Dataset entries
········

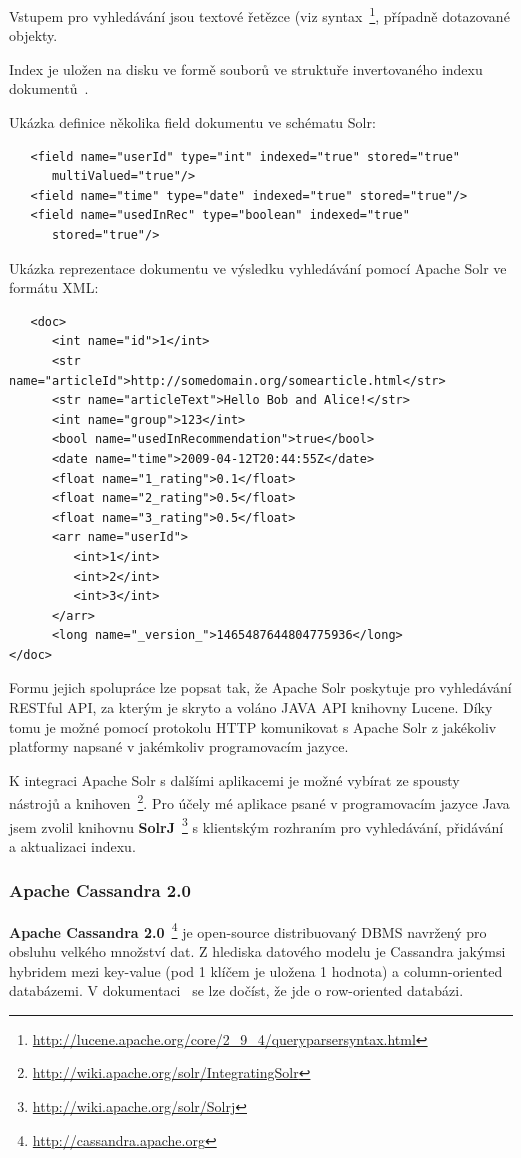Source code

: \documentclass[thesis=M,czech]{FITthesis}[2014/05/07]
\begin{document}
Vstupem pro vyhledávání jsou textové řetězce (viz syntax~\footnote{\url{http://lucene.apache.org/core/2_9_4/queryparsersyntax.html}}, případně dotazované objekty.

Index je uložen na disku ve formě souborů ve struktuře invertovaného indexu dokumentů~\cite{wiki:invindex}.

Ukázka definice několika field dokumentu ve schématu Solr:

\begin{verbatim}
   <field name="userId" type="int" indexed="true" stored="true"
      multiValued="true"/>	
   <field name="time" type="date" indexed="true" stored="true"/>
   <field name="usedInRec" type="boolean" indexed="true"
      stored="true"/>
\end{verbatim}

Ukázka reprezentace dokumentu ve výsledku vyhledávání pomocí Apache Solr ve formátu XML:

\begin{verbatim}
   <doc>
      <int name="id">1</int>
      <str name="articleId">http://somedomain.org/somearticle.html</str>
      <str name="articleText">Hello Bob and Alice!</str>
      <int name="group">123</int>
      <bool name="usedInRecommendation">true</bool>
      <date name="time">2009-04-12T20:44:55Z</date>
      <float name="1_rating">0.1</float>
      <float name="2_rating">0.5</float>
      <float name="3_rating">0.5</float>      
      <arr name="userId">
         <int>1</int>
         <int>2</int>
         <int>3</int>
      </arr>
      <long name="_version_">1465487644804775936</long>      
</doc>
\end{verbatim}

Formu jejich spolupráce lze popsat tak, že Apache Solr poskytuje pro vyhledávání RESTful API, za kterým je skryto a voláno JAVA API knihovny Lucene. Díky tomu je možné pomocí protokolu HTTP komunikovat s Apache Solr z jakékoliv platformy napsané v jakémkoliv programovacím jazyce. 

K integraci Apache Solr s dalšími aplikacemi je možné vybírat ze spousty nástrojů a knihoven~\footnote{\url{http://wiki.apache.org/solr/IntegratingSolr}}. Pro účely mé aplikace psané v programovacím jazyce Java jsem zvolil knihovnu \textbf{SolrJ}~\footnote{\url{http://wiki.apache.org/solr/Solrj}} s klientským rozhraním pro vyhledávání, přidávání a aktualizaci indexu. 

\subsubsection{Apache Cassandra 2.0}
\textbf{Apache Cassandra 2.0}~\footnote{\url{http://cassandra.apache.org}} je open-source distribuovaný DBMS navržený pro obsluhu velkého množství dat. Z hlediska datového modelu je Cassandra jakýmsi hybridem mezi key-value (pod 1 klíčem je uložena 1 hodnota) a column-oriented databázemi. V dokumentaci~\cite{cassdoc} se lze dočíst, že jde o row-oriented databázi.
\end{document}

········

▶ _Work task_
Output the lines from the one with "o row-oriented databázi." to the final line of the entries above, exactly as they stand, please, and nothing else.

▶ _Written reply_
\textbf{Apache Cassandra 2.0}~\footnote{\url{http://cassandra.apache.org}} je open-source distribuovaný DBMS navržený pro obsluhu velkého množství dat. Z hlediska datového modelu je Cassandra jakýmsi hybridem mezi key-value (pod 1 klíčem je uložena 1 hodnota) a column-oriented databázemi. V dokumentaci~\cite{cassdoc} se lze dočíst, že jde o row-oriented databázi.
\end{document}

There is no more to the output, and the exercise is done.